### Exercise directions
Begin with the first line below and retype each line exactly through the line containing "watershed science \sep". Any pictures are to be left out.

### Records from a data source
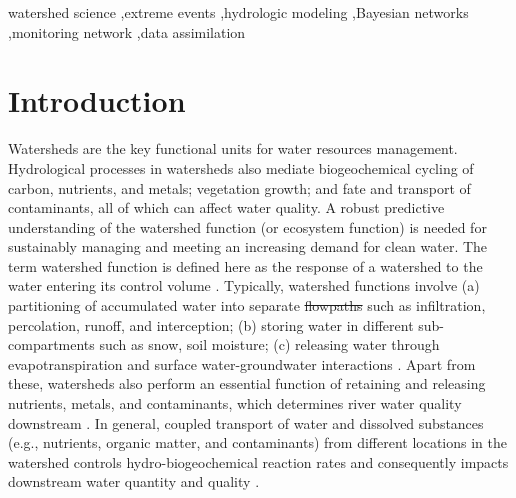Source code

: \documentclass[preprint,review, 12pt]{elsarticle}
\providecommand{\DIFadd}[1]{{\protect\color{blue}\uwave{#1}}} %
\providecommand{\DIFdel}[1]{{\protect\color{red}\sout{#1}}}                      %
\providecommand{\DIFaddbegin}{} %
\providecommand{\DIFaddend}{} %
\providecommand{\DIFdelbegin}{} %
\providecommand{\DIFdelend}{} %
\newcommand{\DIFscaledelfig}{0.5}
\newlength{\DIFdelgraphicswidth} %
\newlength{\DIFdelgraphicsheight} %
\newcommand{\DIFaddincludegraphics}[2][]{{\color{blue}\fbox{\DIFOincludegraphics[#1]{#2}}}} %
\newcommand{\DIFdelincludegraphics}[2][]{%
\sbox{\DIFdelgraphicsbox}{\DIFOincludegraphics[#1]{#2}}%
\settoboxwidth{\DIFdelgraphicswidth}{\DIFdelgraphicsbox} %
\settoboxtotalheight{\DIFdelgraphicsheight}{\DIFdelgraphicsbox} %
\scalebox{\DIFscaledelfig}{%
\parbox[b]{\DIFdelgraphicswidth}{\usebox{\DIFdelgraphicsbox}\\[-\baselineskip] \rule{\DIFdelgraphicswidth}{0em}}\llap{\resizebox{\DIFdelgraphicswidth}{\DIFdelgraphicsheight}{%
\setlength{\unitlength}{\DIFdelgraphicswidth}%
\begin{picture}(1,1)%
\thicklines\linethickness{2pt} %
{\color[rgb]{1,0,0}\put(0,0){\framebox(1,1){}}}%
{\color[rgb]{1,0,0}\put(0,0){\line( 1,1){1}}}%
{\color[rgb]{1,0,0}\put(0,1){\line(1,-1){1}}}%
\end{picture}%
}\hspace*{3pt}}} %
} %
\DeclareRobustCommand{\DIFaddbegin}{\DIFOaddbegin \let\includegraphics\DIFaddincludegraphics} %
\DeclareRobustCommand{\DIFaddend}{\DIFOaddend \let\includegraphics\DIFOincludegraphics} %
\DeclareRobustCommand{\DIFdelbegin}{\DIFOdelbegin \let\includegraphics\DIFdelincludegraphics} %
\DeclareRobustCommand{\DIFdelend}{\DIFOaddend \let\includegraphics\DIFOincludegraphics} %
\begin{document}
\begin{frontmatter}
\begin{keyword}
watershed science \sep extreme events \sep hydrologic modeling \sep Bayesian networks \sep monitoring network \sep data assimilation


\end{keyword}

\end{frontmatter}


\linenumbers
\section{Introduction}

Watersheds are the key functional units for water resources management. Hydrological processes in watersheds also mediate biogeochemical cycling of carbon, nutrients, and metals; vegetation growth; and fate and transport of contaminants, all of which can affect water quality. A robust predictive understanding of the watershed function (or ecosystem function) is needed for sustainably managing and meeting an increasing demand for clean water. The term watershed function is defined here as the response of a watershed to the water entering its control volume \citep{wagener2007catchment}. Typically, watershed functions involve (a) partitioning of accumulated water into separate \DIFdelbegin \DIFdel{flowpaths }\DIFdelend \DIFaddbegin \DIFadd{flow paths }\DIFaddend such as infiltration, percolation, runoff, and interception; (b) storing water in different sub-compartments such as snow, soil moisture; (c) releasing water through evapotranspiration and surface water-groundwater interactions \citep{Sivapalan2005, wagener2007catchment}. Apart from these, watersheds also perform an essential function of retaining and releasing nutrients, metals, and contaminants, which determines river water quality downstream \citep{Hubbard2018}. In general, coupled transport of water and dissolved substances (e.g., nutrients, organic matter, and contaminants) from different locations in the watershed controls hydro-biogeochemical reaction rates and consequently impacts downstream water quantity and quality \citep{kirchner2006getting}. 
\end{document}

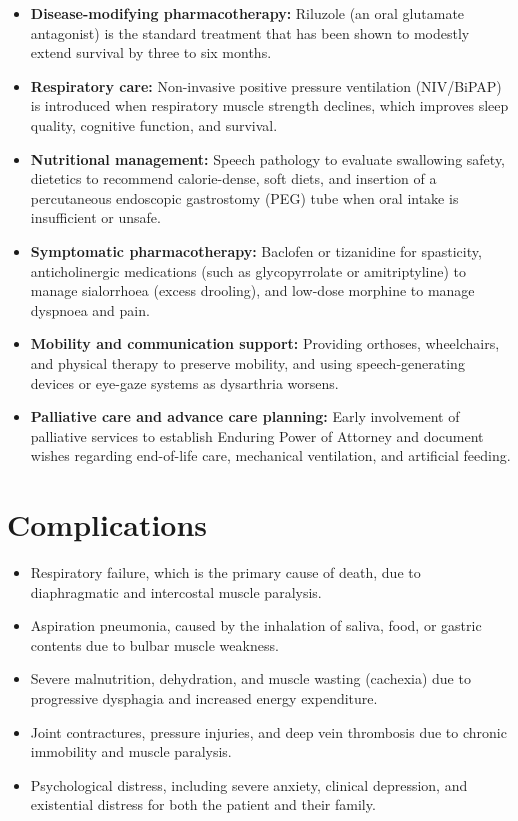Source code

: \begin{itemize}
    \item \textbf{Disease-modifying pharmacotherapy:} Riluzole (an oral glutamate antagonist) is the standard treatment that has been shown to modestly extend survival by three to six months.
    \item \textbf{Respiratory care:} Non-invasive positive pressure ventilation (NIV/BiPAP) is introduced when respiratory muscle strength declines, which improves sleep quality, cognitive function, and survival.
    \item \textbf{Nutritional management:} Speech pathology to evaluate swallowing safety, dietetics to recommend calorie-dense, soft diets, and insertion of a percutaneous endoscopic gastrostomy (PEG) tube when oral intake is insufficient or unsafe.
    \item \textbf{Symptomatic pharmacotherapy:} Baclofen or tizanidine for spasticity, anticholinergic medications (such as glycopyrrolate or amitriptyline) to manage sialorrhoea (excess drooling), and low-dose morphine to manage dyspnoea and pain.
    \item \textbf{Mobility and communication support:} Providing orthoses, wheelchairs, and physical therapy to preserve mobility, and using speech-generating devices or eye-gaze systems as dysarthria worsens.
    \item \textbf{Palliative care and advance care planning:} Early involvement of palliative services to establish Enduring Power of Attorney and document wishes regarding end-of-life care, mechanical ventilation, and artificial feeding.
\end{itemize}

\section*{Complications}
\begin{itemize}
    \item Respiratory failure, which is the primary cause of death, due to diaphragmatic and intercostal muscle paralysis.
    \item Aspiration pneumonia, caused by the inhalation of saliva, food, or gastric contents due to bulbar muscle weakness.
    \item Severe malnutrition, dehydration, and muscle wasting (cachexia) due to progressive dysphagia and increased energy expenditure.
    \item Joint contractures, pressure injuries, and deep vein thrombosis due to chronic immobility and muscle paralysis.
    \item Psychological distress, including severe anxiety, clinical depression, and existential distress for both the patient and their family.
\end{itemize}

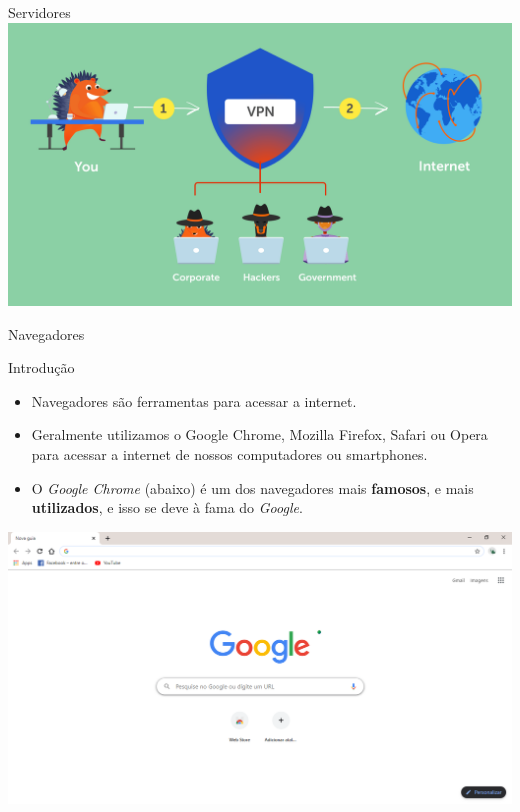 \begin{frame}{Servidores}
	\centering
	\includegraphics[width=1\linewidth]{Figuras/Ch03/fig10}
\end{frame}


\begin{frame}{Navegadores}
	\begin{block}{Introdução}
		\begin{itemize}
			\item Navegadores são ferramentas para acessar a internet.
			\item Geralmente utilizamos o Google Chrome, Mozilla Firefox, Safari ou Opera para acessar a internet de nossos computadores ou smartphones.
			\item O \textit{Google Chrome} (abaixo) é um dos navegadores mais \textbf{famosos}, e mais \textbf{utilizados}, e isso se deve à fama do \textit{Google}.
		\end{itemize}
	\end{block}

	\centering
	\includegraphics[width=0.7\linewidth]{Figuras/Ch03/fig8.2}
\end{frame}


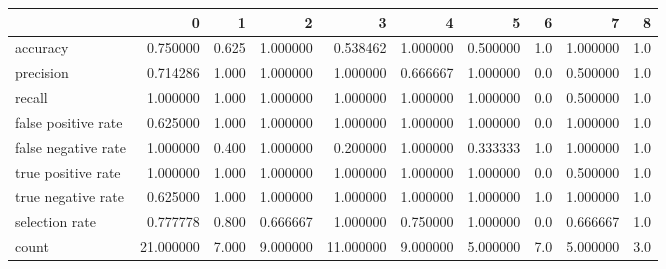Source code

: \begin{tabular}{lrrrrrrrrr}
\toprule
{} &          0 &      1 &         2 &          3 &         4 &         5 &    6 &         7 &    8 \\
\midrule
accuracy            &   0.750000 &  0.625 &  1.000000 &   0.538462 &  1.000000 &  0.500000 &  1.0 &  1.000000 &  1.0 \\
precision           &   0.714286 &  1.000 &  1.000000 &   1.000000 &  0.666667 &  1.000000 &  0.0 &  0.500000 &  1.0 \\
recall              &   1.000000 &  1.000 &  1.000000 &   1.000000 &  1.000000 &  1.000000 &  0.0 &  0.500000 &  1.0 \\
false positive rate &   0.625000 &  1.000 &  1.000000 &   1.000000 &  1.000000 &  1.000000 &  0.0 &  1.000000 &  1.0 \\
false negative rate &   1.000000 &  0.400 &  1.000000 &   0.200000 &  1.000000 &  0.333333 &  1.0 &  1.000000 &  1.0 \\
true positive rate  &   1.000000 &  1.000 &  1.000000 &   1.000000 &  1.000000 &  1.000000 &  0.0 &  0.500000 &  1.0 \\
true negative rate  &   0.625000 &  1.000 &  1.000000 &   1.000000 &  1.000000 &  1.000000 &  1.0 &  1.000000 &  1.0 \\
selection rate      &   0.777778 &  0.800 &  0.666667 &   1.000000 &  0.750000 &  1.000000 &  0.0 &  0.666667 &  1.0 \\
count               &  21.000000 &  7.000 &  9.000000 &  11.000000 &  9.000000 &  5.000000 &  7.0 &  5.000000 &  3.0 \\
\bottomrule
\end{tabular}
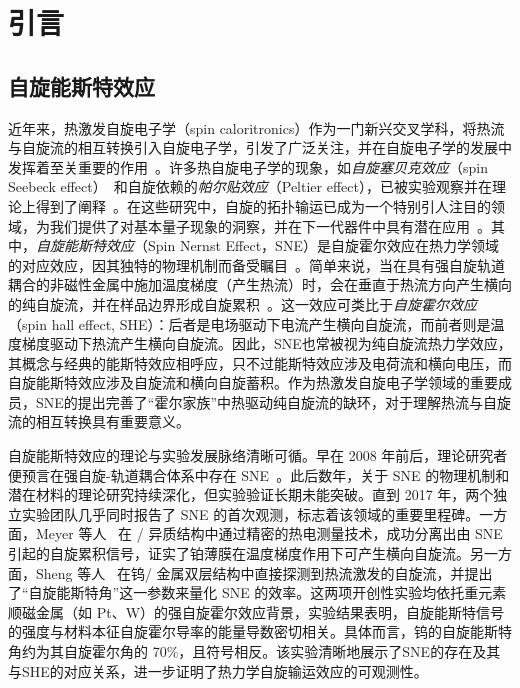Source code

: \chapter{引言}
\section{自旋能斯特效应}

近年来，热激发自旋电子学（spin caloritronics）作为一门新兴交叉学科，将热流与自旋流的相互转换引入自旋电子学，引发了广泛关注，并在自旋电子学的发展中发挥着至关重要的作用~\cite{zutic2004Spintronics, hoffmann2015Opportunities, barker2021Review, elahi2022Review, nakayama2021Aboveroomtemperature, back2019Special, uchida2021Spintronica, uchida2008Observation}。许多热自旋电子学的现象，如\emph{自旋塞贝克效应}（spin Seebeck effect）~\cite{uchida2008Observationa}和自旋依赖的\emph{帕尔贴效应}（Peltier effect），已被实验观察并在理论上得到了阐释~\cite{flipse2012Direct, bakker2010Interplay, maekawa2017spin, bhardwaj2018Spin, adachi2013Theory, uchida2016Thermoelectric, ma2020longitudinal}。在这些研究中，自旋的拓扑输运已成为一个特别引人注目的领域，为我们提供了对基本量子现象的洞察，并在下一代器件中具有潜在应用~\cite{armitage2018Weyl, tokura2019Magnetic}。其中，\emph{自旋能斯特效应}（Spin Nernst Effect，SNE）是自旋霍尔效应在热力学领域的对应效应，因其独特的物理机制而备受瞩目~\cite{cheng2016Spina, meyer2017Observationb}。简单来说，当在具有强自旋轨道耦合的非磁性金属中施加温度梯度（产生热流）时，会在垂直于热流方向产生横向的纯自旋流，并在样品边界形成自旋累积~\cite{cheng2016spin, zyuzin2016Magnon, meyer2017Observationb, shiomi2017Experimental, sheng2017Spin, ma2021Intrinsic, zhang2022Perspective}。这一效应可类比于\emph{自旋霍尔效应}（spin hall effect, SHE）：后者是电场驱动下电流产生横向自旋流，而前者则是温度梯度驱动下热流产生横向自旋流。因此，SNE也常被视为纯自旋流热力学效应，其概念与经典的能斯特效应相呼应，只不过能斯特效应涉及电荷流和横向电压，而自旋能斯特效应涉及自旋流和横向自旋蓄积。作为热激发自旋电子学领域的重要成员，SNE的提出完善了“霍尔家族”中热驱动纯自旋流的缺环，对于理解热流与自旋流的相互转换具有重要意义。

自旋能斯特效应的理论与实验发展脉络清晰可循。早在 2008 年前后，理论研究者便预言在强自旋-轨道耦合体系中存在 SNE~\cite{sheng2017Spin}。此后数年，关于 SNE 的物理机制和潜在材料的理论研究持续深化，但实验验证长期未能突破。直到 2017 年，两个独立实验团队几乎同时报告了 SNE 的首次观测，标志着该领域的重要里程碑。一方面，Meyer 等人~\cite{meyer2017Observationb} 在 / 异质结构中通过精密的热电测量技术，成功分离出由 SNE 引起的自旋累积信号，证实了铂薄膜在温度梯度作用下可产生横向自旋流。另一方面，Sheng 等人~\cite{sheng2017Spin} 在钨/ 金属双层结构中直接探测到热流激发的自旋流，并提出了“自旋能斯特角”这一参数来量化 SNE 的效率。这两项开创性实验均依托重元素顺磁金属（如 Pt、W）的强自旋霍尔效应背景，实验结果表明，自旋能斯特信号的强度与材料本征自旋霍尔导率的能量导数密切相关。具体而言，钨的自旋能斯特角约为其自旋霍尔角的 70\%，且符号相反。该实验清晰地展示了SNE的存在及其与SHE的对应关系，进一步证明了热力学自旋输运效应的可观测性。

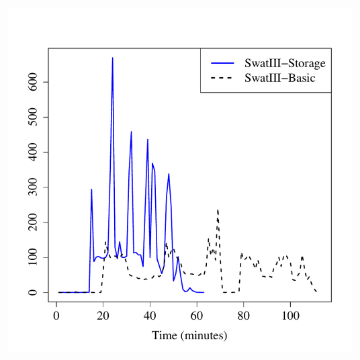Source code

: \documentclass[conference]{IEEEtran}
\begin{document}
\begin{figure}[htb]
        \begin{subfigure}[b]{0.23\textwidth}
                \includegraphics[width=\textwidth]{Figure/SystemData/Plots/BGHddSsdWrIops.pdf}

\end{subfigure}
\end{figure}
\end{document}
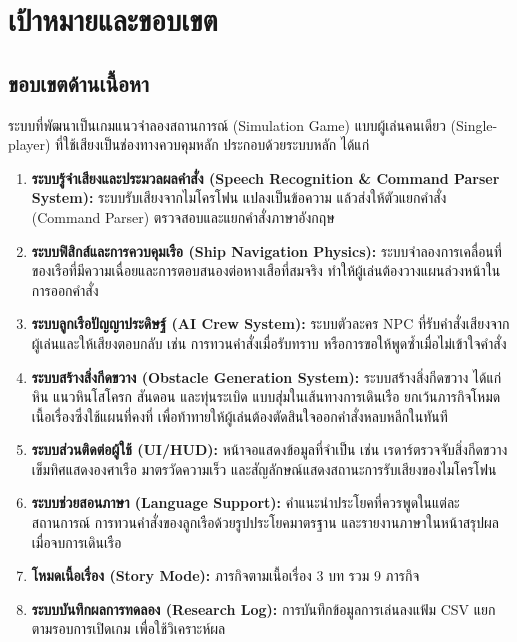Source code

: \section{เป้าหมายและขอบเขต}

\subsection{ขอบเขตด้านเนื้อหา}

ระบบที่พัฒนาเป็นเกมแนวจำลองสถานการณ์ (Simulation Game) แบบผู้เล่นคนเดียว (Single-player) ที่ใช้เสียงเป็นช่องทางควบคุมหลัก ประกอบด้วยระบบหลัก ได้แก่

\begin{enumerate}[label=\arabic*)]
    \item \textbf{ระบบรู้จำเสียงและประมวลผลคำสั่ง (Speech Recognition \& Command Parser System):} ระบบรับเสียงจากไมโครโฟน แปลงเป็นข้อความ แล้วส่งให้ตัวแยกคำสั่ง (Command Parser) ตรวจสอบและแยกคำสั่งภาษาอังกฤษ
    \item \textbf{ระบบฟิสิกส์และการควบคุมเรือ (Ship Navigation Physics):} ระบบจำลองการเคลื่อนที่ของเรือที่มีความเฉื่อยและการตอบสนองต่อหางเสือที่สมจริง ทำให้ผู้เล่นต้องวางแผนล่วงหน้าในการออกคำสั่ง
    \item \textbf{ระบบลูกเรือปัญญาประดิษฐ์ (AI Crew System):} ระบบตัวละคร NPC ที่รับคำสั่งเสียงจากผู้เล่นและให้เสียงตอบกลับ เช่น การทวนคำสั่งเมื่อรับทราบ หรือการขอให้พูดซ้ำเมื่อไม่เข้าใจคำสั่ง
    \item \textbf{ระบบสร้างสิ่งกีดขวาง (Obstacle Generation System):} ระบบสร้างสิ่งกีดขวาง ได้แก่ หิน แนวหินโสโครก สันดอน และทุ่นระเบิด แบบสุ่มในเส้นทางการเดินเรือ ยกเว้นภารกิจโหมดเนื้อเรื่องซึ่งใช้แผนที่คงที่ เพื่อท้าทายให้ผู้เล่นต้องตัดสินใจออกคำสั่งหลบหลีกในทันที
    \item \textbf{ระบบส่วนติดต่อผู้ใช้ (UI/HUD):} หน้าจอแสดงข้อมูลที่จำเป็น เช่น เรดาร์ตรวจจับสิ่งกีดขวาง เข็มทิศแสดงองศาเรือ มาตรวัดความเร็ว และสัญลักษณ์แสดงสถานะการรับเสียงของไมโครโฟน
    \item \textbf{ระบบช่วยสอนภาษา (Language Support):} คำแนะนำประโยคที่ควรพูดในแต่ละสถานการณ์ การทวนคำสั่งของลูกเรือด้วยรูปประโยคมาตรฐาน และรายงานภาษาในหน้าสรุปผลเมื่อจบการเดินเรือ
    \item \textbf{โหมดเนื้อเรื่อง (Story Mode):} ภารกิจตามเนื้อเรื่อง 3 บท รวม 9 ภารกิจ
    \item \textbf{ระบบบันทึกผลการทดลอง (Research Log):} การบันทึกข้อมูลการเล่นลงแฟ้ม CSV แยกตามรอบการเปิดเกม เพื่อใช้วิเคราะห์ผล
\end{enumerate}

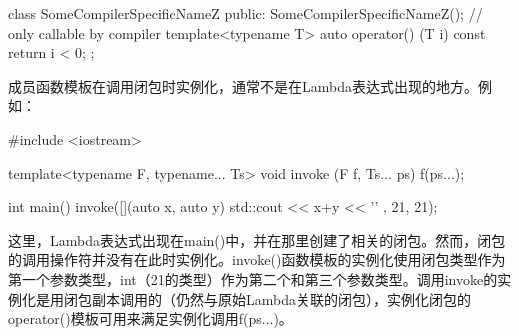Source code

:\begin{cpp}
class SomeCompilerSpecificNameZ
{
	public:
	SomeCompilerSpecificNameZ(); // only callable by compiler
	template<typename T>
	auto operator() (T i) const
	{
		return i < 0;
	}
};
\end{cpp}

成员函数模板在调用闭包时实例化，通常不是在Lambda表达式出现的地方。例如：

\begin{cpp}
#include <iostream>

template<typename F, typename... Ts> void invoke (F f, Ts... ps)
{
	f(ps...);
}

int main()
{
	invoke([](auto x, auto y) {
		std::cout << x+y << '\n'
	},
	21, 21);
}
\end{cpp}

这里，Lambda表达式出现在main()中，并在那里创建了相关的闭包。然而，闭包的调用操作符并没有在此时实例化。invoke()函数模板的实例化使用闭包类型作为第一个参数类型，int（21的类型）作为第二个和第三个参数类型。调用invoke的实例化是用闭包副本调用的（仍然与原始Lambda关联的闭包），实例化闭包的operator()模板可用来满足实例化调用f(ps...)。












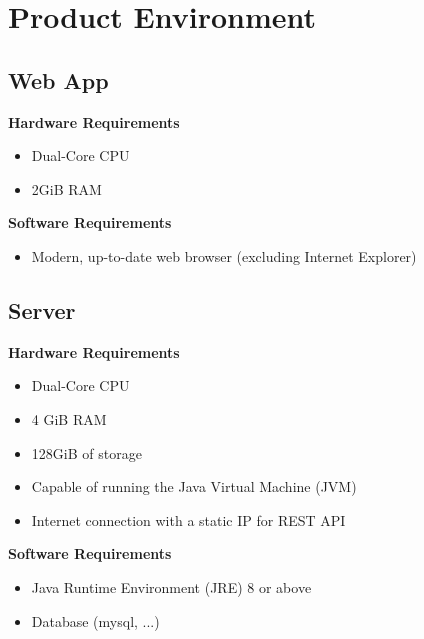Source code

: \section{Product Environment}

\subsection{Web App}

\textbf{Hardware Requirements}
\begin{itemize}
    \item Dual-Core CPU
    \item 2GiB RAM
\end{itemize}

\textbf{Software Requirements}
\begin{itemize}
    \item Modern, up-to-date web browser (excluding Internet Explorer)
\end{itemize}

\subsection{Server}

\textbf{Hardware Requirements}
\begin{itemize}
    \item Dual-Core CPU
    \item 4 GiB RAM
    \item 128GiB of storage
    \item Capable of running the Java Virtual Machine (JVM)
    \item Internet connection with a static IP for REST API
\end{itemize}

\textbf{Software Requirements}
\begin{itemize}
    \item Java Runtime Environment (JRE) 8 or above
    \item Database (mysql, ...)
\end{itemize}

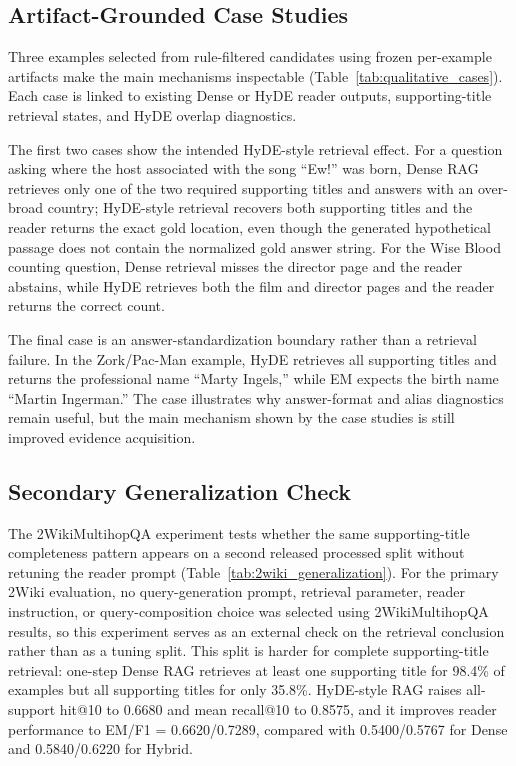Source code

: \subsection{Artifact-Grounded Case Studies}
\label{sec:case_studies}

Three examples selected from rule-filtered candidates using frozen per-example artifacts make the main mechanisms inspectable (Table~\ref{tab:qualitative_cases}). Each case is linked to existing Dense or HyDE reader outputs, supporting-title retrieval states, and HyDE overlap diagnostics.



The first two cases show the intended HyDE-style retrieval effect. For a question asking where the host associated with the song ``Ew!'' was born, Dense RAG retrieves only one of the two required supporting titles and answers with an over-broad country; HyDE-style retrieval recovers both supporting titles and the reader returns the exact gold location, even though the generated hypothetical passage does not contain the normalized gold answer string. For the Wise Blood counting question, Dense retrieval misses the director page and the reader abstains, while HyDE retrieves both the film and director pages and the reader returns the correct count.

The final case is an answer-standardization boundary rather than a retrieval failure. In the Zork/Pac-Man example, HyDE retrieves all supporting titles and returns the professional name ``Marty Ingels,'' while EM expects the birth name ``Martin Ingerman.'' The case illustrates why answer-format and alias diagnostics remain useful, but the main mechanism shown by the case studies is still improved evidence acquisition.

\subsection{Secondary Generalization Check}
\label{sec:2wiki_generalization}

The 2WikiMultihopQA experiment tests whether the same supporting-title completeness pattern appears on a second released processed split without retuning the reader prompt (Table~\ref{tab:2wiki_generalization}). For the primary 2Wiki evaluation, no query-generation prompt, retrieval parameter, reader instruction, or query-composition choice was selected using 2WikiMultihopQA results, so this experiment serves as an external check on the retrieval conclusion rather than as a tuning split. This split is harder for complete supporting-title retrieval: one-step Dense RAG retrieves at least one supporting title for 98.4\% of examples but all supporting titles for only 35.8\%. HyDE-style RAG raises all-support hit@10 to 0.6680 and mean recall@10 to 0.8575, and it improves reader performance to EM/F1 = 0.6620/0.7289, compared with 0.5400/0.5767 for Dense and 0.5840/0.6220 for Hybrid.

### Response
Source code

: \documentclass[preprint,review, 12pt]{elsarticle}
\providecommand{\DIFadd}[1]{{\protect\color{blue}\uwave{#1}}} %
\providecommand{\DIFdel}[1]{{\protect\color{red}\sout{#1}}}                      %
\providecommand{\DIFaddbegin}{} %
\providecommand{\DIFaddend}{} %
\providecommand{\DIFdelbegin}{} %
\providecommand{\DIFdelend}{} %
\newcommand{\DIFscaledelfig}{0.5}
\newlength{\DIFdelgraphicswidth} %
\newlength{\DIFdelgraphicsheight} %
\newcommand{\DIFaddincludegraphics}[2][]{{\color{blue}\fbox{\DIFOincludegraphics[#1]{#2}}}} %
\newcommand{\DIFdelincludegraphics}[2][]{%
\sbox{\DIFdelgraphicsbox}{\DIFOincludegraphics[#1]{#2}}%
\settoboxwidth{\DIFdelgraphicswidth}{\DIFdelgraphicsbox} %
\settoboxtotalheight{\DIFdelgraphicsheight}{\DIFdelgraphicsbox} %
\scalebox{\DIFscaledelfig}{%
\parbox[b]{\DIFdelgraphicswidth}{\usebox{\DIFdelgraphicsbox}\\[-\baselineskip] \rule{\DIFdelgraphicswidth}{0em}}\llap{\resizebox{\DIFdelgraphicswidth}{\DIFdelgraphicsheight}{%
\setlength{\unitlength}{\DIFdelgraphicswidth}%
\begin{picture}(1,1)%
\thicklines\linethickness{2pt} %
{\color[rgb]{1,0,0}\put(0,0){\framebox(1,1){}}}%
{\color[rgb]{1,0,0}\put(0,0){\line( 1,1){1}}}%
{\color[rgb]{1,0,0}\put(0,1){\line(1,-1){1}}}%
\end{picture}%
}\hspace*{3pt}}} %
} %
\DeclareRobustCommand{\DIFaddbegin}{\DIFOaddbegin \let\includegraphics\DIFaddincludegraphics} %
\DeclareRobustCommand{\DIFaddend}{\DIFOaddend \let\includegraphics\DIFOincludegraphics} %
\DeclareRobustCommand{\DIFdelbegin}{\DIFOdelbegin \let\includegraphics\DIFdelincludegraphics} %
\DeclareRobustCommand{\DIFdelend}{\DIFOaddend \let\includegraphics\DIFOincludegraphics} %
\begin{document}
\begin{frontmatter}
\begin{keyword}
watershed science \sep extreme events \sep hydrologic modeling \sep Bayesian networks \sep monitoring network \sep data assimilation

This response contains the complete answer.